▶ [Exercise input]:

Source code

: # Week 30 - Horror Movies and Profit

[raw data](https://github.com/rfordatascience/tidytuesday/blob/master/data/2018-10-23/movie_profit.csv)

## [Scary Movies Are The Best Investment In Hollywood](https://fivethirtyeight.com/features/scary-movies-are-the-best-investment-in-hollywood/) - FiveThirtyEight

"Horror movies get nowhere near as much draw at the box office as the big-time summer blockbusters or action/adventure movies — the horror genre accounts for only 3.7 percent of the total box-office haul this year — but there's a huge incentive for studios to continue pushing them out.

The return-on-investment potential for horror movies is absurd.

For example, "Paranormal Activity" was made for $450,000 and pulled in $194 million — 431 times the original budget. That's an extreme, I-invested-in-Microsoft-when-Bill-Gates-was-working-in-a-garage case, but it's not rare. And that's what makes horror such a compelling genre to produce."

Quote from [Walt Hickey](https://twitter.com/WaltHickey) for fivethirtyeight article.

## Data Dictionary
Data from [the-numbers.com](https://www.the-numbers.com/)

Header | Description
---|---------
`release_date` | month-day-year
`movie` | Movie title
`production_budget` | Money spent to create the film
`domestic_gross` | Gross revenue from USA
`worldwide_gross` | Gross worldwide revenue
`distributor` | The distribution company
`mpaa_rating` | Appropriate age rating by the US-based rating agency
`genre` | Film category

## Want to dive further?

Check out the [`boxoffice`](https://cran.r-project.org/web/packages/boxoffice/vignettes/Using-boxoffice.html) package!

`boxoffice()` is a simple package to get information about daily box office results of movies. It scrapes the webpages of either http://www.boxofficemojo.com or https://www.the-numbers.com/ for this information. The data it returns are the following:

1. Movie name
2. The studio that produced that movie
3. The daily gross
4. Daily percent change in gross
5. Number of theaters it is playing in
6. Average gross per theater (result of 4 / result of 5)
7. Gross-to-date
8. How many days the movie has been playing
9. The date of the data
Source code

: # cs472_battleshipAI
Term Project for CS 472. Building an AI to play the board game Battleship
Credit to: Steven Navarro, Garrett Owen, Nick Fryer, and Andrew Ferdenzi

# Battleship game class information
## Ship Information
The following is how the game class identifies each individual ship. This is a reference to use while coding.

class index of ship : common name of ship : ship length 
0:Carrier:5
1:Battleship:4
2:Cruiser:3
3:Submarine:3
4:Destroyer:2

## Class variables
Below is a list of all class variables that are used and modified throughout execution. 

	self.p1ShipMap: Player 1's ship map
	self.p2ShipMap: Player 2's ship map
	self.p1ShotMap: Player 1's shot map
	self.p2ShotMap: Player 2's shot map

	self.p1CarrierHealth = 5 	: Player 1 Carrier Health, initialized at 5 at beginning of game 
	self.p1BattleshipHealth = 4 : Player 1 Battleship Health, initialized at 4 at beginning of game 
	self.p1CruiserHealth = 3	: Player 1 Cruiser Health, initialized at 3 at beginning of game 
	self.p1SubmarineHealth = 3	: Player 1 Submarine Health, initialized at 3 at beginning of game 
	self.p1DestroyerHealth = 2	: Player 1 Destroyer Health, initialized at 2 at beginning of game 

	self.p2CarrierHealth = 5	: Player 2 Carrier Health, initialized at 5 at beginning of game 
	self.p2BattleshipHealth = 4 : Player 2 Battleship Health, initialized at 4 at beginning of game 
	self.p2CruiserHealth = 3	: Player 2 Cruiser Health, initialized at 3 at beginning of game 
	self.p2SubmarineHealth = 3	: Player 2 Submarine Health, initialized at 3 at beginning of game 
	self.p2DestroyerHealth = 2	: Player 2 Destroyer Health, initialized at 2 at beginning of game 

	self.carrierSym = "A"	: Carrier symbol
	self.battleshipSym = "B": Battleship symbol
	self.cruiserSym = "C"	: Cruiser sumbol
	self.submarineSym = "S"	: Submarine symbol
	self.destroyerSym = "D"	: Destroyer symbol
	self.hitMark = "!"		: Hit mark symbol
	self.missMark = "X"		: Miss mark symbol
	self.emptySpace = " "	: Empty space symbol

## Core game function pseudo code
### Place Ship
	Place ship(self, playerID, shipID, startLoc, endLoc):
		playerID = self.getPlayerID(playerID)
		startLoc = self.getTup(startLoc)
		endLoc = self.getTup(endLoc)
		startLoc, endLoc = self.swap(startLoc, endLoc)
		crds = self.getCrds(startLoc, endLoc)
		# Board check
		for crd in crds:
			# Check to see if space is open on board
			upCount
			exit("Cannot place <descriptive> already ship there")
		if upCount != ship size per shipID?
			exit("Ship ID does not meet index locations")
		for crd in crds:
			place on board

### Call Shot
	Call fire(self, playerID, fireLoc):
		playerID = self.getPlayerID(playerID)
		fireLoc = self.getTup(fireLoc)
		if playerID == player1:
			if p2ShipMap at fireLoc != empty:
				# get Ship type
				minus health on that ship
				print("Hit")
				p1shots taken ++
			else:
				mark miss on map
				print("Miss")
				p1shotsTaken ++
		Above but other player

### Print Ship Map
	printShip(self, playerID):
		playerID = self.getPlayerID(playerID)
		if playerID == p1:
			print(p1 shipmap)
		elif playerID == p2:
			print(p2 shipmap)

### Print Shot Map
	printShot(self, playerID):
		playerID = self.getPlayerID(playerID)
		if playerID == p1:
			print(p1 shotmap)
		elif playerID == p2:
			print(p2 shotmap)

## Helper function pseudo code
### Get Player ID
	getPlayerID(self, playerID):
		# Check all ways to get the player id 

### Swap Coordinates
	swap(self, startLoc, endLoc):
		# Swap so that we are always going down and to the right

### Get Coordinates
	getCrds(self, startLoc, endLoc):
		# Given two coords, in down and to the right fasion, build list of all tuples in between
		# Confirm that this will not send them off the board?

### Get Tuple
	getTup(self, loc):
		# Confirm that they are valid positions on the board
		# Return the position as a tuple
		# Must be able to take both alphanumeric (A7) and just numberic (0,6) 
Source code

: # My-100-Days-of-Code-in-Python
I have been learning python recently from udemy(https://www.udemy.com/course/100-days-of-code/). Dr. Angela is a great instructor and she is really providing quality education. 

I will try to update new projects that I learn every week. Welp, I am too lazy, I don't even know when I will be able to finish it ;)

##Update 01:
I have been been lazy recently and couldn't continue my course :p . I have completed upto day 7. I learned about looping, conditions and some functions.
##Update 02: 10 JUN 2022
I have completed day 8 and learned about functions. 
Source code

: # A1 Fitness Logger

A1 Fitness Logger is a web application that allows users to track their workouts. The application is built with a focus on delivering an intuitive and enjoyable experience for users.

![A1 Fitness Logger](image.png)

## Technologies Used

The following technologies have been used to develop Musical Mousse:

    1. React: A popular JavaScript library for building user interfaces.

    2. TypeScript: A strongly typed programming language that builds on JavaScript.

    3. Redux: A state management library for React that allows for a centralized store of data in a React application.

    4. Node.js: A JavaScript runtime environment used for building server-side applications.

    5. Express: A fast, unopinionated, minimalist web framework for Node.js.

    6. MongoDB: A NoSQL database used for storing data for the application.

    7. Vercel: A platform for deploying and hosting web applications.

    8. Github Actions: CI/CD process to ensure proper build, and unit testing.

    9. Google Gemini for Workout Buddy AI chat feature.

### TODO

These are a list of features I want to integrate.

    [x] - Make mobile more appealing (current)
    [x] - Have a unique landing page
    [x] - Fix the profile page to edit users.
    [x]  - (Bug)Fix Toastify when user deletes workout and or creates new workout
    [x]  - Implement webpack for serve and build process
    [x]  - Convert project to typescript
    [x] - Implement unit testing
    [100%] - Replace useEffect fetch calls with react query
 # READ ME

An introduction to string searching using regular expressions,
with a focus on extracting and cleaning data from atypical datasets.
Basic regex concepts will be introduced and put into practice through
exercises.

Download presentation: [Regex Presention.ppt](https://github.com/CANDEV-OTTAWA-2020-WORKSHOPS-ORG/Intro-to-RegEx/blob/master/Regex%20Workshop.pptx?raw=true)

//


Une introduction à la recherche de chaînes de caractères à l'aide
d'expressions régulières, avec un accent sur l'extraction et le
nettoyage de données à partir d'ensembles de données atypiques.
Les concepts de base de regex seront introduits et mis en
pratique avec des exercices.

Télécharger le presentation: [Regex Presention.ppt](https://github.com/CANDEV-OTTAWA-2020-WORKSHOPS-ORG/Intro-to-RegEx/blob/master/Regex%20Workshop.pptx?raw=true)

▶ [What you are asked to do]: Return, word for word, the lines of the data above from the line with "2:Cruiser:3" through the line with "Player 1 Cruiser", inclusive.

▶ [Result]:
2:Cruiser:3
3:Submarine:3
4:Destroyer:2

## Class variables
Below is a list of all class variables that are used and modified throughout execution. 

	self.p1ShipMap: Player 1's ship map
	self.p2ShipMap: Player 2's ship map
	self.p1ShotMap: Player 1's shot map
	self.p2ShotMap: Player 2's shot map

	self.p1CarrierHealth = 5 	: Player 1 Carrier Health, initialized at 5 at beginning of game 
	self.p1BattleshipHealth = 4 : Player 1 Battleship Health, initialized at 4 at beginning of game 
	self.p1CruiserHealth = 3	: Player 1 Cruiser Health, initialized at 3 at beginning of game 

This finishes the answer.